You may need to tell your seasoned folks to be more aggressive at doing less. And you can also be clear that dropping one thing might mean picking up something else, that creates more value for the law library and for the person. It’s an opportunity for them to put aside something they’ve become expert in and grow in a new way. Or take something they are expert in and dive even deeper.

I’ll be frank. I don’t really care too much about these choices except that they be meaningful to the person making them while still furthering our mandate. Our law library can be successful in a million ways. If my folks are engaged and working with energy on things they care about, that will give me a solid guide for choices I make about how to implement our strategy. The route doesn’t have to dictate the vehicle.

The Appearance of Necessity

One thing I consider all the time is cause and effect. What are we doing? And what impact did it have? At my current law library, our foot traffic has been going down. Our state funding has been down and also unsteady from year to year. In a sense, I don’t even have to understand what the specifics are about what we were doing during those years, prior to my joining the library. Whatever it was, it wasn’t having a measurable impact on those two metrics, funding and foot traffic.

That doesn’t mean the work that was done didn’t matter. It may mean that we can only see the need for change after the need has been visible for awhile. Or it may mean, particularly with government funding, that your law library has very little ability to impact that outcome.
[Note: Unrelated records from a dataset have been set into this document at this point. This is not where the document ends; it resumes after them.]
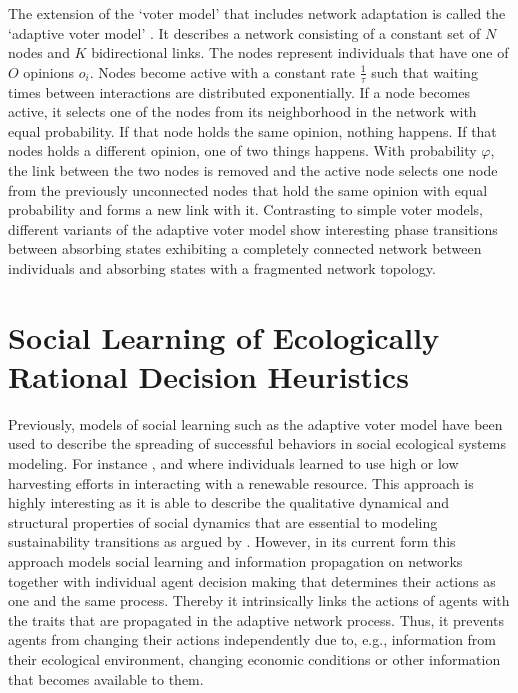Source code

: The extension of the `voter model' that includes network adaptation is called the `adaptive voter model' \citep{Holme2006a, Bohme2011, Rogers2013, Klamser2016, Min2017}. It describes a network consisting of a constant set of $N$ nodes and $K$ bidirectional links. The nodes represent individuals that have one of $O$ opinions $o_i$. Nodes become active with a constant rate $\frac{1}{\tau}$ such that waiting times between interactions are distributed exponentially. If a node becomes active, it selects one of the nodes from its neighborhood in the network with equal probability. If that node holds the same opinion, nothing happens. If that nodes holds a different opinion, one of two things happens. With probability $\varphi$, the link between the two nodes is removed and the active node selects one node from the previously unconnected nodes that hold the same opinion with equal probability and forms a new link with it.
Contrasting to simple voter models, different variants of the adaptive voter model show interesting phase transitions between absorbing states exhibiting a completely connected network between individuals and absorbing states with a fragmented network topology.

\section{Social Learning of Ecologically Rational Decision Heuristics}

Previously, models of social learning such as the adaptive voter model have been used to describe the spreading of successful behaviors in social ecological systems modeling. For instance \cite{Wiedermann2015}, \cite{Barfuss2017} and \cite{Geier2019} where individuals learned to use high or low harvesting efforts in interacting with a renewable resource. This approach is highly interesting as it is able to describe the qualitative dynamical and structural properties of social dynamics that are essential to modeling sustainability transitions as argued by \cite{Lade2017}.
However, in its current form this approach models social learning and information propagation on networks together with individual agent decision making that determines their actions as one and the same process. Thereby it intrinsically links the actions of agents with the traits that are propagated in the adaptive network process. Thus, it prevents agents from changing their actions independently due to, e.g., information from their ecological environment, changing economic conditions or other information that becomes available to them.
I’ll pause on funding because I think it begs the question: what if you did nothing? We see our funding drop and we look for incremental funding offsets. But the reality is that we are non-profits and alternate income streams will never create a meaningful impact. If your income is fluctuating by 3-5% a year, creating a 0.5% incremental stream helps but isn’t going to keep the doors open.

And, unlike government funding, there is an operational cost to that 0.5% incremental income. It may feel necessary to try to raise funds but you should have an operational reason to do so. If there is a necessity, be sure to understand what it is. It really should be part of your baseline and fundraising, revenue creation, may be a choice, not a fundamental.

This can be hard. If there are moments when I start to feel leery, it’s when I’m toying with the idea of not doing something that has been deemed necessary in the past. It requires picking apart not only why we are doing it but what people know about it. We may have lost the knowledge for why it is necessary.

For example, we have a number of policies baked into our employee handbook. I was struck by the fact that some things we have policies for but, in comparable risk areas, we have nothing. Then I was doing our annual insurance renewal and saw that the policy required specific policies. Those are policies we have and I’m guessing their inclusion is because of this insurance requirement.

Why Does It Matter?

We emerged from the pandemic and it was like a car that had gone too fast over a speed bump (sleeping policeman). The car was running the whole time it was in the air. Now it’s back on the tarmac and it’s re-engaged with the ground. We were carrying all of the new things we’d started doing with the pandemic and had to return to all of the old things we were doing before it.

When people say they are overworked, I listen to them. It has not been my experience that people are malingerers. “Quiet quitting” sounds more like individuals quietly finding their own baseline because their management won’t.

If staff are working on things that are beyond our baseline, then it’s literally within my discretion, as the law library director, to stop doing them. They may not be able to make that choice themselves, because they don’t feel empowered to do so, because they are uncomfortable “failing” or being unable to achieve externally placed expectations or internally created goals.